EXERCISE |
For this exercise, report every line of the material that includes "serhack".

RECORDS FOR THE TASK |
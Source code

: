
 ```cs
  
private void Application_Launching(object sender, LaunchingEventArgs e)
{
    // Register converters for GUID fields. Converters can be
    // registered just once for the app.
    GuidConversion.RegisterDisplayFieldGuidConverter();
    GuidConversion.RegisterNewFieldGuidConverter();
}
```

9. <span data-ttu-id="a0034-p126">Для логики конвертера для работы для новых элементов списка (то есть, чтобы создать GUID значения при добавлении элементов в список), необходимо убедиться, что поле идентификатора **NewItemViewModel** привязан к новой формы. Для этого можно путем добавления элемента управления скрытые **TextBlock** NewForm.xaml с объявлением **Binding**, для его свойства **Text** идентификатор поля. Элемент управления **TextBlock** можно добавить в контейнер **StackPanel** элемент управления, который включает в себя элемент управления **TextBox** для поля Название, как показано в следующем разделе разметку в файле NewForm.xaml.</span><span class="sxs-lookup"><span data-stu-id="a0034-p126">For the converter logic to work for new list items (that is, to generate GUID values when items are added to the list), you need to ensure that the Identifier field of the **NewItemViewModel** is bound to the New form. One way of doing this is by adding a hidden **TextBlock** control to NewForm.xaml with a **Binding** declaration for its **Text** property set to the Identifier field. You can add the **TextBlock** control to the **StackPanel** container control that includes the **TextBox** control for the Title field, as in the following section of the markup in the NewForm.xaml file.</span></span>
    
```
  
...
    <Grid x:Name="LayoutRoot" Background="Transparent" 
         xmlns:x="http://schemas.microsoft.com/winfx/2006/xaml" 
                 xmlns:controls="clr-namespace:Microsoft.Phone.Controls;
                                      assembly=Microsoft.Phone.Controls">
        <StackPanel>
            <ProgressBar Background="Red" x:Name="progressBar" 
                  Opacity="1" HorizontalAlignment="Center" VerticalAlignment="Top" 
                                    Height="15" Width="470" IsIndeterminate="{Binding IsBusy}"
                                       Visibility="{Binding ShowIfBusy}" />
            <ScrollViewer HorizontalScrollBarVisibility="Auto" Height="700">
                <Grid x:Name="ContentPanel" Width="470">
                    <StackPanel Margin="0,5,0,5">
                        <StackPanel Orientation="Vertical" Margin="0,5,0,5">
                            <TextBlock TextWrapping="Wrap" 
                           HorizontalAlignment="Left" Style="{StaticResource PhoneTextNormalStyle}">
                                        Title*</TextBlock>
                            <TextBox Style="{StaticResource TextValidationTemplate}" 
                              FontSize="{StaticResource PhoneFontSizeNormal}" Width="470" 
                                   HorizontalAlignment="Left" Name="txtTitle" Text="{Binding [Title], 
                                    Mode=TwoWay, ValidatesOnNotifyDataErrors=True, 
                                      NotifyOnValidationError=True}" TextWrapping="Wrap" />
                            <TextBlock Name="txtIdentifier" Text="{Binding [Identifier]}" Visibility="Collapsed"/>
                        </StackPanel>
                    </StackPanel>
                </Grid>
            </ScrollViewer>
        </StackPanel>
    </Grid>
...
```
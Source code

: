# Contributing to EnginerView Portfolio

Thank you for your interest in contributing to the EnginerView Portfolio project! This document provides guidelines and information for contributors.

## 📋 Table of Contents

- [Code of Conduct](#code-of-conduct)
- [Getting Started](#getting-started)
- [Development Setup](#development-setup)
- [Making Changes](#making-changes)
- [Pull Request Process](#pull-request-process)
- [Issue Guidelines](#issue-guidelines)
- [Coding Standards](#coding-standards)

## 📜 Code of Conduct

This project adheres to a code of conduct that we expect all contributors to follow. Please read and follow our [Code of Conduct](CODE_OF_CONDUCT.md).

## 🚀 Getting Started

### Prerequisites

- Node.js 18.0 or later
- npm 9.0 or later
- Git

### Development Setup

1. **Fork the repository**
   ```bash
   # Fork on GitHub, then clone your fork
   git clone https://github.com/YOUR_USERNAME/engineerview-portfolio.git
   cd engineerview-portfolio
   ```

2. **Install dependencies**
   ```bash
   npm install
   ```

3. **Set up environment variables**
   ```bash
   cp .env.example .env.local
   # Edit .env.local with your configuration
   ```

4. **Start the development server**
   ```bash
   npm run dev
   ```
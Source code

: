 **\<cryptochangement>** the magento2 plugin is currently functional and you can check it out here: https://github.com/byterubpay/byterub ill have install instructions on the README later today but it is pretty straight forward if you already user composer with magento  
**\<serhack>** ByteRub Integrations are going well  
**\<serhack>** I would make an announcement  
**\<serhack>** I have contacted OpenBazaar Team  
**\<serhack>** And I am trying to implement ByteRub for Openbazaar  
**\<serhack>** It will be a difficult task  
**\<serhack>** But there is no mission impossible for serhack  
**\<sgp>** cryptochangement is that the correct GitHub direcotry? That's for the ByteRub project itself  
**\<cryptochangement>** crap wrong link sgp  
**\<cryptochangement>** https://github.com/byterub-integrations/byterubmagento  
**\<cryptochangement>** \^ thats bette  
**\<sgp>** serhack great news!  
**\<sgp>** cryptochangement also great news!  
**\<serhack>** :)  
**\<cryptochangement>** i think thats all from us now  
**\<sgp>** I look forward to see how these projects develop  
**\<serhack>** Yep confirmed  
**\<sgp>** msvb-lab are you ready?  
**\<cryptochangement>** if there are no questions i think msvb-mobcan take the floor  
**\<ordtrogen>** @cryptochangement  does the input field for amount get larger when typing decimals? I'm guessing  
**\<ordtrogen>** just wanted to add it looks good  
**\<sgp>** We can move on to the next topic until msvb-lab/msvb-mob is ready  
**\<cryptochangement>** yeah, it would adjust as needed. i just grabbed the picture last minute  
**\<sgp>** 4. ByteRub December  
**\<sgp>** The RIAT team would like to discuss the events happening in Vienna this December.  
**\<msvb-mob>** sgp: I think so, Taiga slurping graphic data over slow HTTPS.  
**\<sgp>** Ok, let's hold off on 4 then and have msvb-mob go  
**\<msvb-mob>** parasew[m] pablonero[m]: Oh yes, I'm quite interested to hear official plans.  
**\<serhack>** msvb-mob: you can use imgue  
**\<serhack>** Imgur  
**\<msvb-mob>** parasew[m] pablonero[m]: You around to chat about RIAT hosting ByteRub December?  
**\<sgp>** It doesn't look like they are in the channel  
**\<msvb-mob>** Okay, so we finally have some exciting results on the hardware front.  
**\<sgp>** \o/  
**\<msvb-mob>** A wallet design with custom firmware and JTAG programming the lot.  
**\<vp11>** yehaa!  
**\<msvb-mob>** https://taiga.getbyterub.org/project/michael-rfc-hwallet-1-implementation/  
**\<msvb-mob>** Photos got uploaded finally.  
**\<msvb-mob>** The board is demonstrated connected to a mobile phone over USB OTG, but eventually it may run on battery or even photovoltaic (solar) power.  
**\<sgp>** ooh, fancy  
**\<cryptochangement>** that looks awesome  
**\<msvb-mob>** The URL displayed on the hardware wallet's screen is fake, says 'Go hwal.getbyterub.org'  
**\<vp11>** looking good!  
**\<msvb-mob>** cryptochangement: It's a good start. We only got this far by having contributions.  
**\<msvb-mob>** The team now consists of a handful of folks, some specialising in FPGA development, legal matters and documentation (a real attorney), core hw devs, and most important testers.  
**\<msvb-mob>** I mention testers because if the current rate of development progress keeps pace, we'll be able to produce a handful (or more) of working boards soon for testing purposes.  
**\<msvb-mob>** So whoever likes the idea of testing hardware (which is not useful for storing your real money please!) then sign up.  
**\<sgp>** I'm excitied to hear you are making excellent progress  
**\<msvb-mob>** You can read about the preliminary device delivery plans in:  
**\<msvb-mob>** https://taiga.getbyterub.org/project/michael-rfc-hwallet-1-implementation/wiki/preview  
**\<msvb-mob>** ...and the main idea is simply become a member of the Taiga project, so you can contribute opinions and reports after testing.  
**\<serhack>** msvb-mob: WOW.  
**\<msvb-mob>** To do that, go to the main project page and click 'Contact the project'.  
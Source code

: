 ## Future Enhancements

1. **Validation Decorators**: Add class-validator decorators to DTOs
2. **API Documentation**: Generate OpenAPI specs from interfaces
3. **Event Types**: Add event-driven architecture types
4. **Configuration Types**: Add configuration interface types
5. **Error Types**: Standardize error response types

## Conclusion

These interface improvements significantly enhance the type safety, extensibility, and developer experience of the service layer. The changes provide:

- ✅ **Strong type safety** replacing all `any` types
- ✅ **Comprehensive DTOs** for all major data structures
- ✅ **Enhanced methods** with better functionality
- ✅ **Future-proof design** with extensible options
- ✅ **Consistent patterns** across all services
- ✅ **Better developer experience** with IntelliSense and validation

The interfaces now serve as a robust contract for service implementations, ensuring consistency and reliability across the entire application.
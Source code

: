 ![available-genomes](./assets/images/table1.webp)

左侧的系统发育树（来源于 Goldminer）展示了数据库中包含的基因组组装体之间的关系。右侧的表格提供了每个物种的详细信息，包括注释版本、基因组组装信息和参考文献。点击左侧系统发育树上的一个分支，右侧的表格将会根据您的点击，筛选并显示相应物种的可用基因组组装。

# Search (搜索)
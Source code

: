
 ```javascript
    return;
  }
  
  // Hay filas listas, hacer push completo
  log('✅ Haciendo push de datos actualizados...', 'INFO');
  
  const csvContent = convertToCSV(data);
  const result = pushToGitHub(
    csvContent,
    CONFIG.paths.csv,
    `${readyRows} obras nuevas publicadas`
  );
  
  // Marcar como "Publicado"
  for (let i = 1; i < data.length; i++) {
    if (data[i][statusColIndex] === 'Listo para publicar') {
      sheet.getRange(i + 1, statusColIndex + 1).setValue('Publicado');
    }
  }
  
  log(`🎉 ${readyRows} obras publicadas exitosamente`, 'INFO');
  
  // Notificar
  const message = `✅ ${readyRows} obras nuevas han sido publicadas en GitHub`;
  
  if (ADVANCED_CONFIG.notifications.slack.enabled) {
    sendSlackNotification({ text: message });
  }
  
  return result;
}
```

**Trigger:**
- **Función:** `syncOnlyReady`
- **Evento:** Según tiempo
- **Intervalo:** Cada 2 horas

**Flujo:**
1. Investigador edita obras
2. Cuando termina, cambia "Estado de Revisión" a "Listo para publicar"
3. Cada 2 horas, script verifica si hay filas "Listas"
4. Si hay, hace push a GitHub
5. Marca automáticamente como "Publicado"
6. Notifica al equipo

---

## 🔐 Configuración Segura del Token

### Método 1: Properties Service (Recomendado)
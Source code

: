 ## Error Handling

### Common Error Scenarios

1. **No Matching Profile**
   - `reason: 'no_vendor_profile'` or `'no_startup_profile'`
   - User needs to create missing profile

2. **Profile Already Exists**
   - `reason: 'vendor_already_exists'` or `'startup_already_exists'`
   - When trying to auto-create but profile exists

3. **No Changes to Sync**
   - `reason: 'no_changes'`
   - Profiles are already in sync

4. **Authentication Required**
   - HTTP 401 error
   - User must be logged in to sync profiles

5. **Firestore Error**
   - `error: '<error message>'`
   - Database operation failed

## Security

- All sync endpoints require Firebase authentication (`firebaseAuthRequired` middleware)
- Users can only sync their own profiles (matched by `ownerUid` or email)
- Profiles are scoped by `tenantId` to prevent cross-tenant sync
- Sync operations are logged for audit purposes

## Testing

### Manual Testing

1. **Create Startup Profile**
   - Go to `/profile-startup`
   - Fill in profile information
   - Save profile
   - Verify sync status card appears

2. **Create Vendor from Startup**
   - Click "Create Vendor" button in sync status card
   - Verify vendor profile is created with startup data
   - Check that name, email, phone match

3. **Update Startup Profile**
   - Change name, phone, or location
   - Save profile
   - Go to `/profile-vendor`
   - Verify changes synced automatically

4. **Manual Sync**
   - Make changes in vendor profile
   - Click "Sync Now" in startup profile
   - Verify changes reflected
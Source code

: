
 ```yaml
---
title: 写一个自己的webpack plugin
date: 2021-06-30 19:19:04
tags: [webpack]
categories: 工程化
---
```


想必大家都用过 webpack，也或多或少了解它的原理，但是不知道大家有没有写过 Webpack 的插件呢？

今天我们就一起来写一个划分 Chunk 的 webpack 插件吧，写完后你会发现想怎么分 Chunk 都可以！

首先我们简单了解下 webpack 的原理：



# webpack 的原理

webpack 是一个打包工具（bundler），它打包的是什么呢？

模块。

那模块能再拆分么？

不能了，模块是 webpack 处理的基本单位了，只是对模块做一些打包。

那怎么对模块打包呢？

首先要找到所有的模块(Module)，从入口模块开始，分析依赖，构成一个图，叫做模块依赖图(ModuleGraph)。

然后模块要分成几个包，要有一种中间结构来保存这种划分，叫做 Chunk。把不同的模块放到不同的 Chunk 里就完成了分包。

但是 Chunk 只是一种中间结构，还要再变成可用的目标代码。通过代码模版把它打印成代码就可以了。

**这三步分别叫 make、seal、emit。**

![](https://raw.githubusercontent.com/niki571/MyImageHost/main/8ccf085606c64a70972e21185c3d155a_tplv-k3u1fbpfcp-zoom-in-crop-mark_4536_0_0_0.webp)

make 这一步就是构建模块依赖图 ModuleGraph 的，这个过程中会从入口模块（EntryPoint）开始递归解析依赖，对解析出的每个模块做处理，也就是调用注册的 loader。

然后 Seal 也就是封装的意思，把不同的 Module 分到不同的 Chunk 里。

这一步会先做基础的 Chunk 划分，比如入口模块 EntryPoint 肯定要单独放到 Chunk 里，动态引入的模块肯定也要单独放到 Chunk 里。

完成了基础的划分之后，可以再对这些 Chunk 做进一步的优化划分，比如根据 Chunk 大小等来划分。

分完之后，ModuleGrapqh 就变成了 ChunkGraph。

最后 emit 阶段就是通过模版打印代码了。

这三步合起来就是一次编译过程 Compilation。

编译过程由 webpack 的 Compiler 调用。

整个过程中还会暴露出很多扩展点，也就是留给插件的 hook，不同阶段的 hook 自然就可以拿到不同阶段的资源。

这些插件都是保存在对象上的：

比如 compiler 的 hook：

WRITTEN SOLUTION |
**\<serhack>** ByteRub Integrations are going well  
**\<serhack>** I would make an announcement  
**\<serhack>** I have contacted OpenBazaar Team  
**\<serhack>** And I am trying to implement ByteRub for Openbazaar  
**\<serhack>** It will be a difficult task  
**\<serhack>** But there is no mission impossible for serhack  
**\<sgp>** serhack great news!  
**\<serhack>** :)  
**\<serhack>** Yep confirmed  
**\<serhack>** msvb-mob: you can use imgue  
**\<serhack>** Imgur  
**\<serhack>** msvb-mob: WOW.  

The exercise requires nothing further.